(EXCERPTED DATA begins)
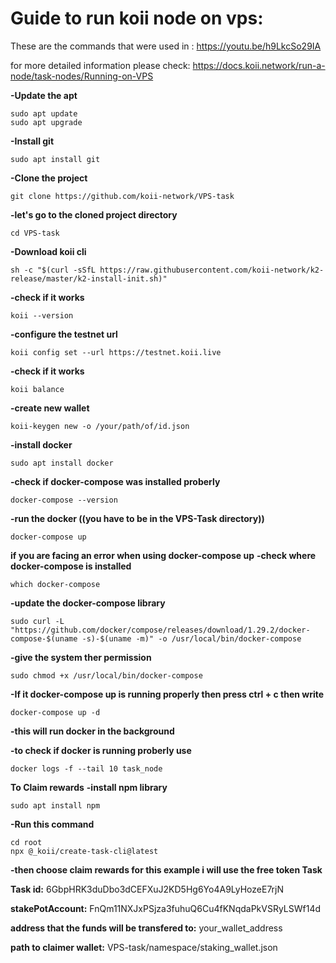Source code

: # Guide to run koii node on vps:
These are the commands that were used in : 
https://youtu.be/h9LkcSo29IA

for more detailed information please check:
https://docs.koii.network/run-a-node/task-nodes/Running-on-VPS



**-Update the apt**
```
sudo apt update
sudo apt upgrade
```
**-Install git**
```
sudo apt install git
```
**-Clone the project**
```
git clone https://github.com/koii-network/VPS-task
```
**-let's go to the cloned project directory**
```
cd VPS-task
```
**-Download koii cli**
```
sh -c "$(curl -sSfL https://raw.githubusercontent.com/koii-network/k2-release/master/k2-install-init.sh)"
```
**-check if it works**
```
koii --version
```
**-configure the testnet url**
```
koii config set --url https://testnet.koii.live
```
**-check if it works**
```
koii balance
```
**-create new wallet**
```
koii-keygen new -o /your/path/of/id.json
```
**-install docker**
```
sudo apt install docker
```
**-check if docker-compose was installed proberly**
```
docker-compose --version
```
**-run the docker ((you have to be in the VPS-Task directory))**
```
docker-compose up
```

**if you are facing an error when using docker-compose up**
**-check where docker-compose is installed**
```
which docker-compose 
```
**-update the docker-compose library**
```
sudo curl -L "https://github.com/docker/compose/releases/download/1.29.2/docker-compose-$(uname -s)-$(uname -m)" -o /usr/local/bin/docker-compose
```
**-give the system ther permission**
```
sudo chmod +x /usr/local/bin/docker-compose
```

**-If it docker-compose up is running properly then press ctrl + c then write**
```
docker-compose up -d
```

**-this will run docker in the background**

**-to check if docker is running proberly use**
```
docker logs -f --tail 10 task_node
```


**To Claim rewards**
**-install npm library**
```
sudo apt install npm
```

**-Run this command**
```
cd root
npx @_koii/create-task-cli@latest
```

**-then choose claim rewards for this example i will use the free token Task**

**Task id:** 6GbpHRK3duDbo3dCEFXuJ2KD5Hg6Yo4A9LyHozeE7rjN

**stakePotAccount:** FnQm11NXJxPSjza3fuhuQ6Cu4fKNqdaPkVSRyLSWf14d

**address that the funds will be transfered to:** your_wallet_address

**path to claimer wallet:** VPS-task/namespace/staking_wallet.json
(EXCERPTED DATA ends)
(EXCERPTED DATA begins)
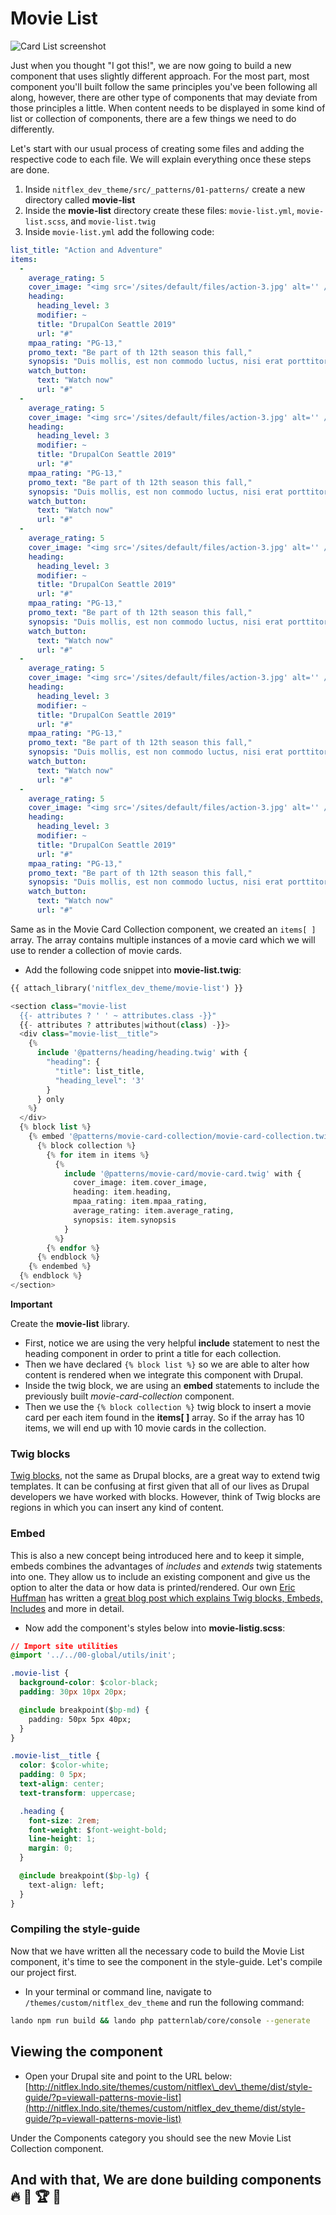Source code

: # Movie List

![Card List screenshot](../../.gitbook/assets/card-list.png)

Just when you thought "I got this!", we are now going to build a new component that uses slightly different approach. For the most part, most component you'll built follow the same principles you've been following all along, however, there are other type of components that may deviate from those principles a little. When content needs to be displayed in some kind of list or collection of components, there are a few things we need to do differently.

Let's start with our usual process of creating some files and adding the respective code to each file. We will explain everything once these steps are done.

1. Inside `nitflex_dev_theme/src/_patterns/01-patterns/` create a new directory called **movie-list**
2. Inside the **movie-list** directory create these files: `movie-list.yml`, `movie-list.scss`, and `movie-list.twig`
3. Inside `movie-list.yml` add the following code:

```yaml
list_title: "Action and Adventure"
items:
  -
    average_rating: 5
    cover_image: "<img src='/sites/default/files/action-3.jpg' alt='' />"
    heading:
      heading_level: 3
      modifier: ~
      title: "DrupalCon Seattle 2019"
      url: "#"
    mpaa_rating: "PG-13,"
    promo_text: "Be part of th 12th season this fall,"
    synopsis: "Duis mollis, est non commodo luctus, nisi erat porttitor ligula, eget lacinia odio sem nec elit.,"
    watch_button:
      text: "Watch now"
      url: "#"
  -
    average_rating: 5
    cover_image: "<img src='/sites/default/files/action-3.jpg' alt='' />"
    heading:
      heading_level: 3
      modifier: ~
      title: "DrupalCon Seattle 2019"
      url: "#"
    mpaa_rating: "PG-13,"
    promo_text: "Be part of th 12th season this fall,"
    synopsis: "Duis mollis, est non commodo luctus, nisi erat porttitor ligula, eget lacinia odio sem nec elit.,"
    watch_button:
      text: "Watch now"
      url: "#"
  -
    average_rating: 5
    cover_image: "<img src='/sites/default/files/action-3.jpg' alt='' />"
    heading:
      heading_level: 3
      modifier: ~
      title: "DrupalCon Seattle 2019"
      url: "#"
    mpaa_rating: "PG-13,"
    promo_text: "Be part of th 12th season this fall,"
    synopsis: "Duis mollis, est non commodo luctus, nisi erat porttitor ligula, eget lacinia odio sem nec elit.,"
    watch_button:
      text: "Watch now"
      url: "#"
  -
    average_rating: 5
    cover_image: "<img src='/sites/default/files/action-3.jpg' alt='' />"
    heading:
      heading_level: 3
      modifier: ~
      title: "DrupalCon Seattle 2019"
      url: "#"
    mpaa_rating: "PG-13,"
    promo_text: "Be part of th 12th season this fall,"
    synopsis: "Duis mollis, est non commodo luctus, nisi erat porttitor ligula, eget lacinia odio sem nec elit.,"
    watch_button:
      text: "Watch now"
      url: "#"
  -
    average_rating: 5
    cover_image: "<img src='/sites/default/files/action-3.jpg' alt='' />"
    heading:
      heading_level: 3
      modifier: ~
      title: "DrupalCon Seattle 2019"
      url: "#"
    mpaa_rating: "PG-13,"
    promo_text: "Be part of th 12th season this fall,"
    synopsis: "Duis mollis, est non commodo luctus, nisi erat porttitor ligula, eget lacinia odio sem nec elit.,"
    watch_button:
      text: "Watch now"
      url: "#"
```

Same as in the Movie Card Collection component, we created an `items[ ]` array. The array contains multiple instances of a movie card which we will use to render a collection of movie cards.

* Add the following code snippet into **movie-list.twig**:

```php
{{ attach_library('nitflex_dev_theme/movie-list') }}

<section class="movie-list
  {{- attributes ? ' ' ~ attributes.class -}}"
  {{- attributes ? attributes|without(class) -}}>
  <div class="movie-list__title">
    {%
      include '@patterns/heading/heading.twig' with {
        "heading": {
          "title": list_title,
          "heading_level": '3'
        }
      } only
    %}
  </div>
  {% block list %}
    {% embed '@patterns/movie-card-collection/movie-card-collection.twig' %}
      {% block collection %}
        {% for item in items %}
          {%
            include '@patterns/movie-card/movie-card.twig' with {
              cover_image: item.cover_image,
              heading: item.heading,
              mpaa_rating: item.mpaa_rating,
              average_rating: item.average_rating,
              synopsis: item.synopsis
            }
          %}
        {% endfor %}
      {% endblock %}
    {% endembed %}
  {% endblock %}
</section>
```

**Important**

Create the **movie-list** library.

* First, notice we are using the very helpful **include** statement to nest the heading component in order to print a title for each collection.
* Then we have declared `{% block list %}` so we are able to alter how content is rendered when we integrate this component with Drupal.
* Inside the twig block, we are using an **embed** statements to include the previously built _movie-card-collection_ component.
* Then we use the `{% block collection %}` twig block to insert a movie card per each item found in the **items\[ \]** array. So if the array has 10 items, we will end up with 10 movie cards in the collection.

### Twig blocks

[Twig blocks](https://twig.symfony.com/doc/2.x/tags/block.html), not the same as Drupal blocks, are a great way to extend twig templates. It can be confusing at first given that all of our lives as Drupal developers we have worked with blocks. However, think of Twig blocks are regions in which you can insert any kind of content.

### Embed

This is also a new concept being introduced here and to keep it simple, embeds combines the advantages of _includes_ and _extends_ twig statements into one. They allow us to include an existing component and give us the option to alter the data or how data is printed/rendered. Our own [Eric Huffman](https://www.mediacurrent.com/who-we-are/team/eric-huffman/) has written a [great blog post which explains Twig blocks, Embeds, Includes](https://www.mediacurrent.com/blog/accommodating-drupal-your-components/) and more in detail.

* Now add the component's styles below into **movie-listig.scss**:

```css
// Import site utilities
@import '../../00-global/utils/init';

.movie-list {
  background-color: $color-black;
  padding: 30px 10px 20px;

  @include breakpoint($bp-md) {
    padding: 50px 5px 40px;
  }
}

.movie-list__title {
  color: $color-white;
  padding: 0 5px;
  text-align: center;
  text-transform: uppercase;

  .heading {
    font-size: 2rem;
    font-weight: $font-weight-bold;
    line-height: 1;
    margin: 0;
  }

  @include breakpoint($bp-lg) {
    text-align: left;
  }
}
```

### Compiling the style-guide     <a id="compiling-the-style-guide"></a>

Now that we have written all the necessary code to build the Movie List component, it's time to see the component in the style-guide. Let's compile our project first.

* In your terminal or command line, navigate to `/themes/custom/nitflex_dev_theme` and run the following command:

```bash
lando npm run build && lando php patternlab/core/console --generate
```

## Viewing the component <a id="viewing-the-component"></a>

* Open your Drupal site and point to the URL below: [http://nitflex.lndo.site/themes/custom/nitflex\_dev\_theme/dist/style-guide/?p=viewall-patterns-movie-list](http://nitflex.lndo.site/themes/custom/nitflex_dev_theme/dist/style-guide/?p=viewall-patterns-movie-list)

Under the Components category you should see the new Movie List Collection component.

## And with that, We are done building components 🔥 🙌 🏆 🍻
(EXCERPTED DATA ends)
WHAT THE TASK ASKS: Filter the entries down to the lines containing "following". Copy each of those lines.

EXERCISE OUTPUT:
Just when you thought "I got this!", we are now going to build a new component that uses slightly different approach. For the most part, most component you'll built follow the same principles you've been following all along, however, there are other type of components that may deviate from those principles a little. When content needs to be displayed in some kind of list or collection of components, there are a few things we need to do differently.
3. Inside `movie-list.yml` add the following code:
* Add the following code snippet into **movie-list.twig**:
* In your terminal or command line, navigate to `/themes/custom/nitflex_dev_theme` and run the following command:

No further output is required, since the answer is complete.